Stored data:
.....

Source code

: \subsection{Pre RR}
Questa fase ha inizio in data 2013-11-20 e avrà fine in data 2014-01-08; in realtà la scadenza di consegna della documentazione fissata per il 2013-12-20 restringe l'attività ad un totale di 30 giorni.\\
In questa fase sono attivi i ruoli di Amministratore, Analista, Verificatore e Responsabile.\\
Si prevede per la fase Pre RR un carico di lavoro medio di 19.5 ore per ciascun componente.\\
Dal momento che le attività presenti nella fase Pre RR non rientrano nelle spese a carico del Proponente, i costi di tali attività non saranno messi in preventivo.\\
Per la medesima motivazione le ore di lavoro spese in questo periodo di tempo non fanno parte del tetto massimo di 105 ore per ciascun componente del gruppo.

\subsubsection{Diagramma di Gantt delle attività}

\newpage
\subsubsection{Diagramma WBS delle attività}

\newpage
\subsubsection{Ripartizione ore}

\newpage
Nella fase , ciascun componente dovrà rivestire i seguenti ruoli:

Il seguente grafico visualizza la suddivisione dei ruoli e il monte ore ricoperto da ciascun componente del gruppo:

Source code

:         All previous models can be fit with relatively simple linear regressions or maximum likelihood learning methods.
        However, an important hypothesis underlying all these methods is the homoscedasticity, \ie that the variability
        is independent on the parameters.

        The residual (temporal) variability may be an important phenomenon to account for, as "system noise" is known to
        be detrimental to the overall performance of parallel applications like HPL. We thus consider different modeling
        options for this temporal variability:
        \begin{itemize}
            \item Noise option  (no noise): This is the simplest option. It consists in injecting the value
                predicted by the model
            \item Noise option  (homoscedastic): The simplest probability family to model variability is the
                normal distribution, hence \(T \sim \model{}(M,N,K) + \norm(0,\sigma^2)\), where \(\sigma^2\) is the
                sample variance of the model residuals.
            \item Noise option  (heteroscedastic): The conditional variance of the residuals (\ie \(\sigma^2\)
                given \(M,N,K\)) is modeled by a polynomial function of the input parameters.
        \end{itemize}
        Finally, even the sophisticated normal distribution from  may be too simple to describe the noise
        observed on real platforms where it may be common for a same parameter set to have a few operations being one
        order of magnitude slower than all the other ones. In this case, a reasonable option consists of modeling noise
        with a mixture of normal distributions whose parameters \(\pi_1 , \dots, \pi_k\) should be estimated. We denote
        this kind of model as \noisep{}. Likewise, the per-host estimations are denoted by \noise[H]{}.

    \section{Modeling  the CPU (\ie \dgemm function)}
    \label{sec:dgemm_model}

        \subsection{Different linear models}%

.....

(Problem statement): Print the records once more, exactly as they were given.

(Written response):
Source code

: \subsection{Pre RR}
Questa fase ha inizio in data 2013-11-20 e avrà fine in data 2014-01-08; in realtà la scadenza di consegna della documentazione fissata per il 2013-12-20 restringe l'attività ad un totale di 30 giorni.\\
In questa fase sono attivi i ruoli di Amministratore, Analista, Verificatore e Responsabile.\\
Si prevede per la fase Pre RR un carico di lavoro medio di 19.5 ore per ciascun componente.\\
Dal momento che le attività presenti nella fase Pre RR non rientrano nelle spese a carico del Proponente, i costi di tali attività non saranno messi in preventivo.\\
Per la medesima motivazione le ore di lavoro spese in questo periodo di tempo non fanno parte del tetto massimo di 105 ore per ciascun componente del gruppo.

\subsubsection{Diagramma di Gantt delle attività}

\newpage
\subsubsection{Diagramma WBS delle attività}

\newpage
\subsubsection{Ripartizione ore}

\newpage
Nella fase , ciascun componente dovrà rivestire i seguenti ruoli:

Il seguente grafico visualizza la suddivisione dei ruoli e il monte ore ricoperto da ciascun componente del gruppo:

Source code

:         All previous models can be fit with relatively simple linear regressions or maximum likelihood learning methods.
        However, an important hypothesis underlying all these methods is the homoscedasticity, \ie that the variability
        is independent on the parameters.

        The residual (temporal) variability may be an important phenomenon to account for, as "system noise" is known to
        be detrimental to the overall performance of parallel applications like HPL. We thus consider different modeling
        options for this temporal variability:
        \begin{itemize}
            \item Noise option  (no noise): This is the simplest option. It consists in injecting the value
                predicted by the model
            \item Noise option  (homoscedastic): The simplest probability family to model variability is the
                normal distribution, hence \(T \sim \model{}(M,N,K) + \norm(0,\sigma^2)\), where \(\sigma^2\) is the
                sample variance of the model residuals.
            \item Noise option  (heteroscedastic): The conditional variance of the residuals (\ie \(\sigma^2\)
                given \(M,N,K\)) is modeled by a polynomial function of the input parameters.
        \end{itemize}
        Finally, even the sophisticated normal distribution from  may be too simple to describe the noise
        observed on real platforms where it may be common for a same parameter set to have a few operations being one
        order of magnitude slower than all the other ones. In this case, a reasonable option consists of modeling noise
        with a mixture of normal distributions whose parameters \(\pi_1 , \dots, \pi_k\) should be estimated. We denote
        this kind of model as \noisep{}. Likewise, the per-host estimations are denoted by \noise[H]{}.

    \section{Modeling  the CPU (\ie \dgemm function)}
    \label{sec:dgemm_model}

        \subsection{Different linear models}%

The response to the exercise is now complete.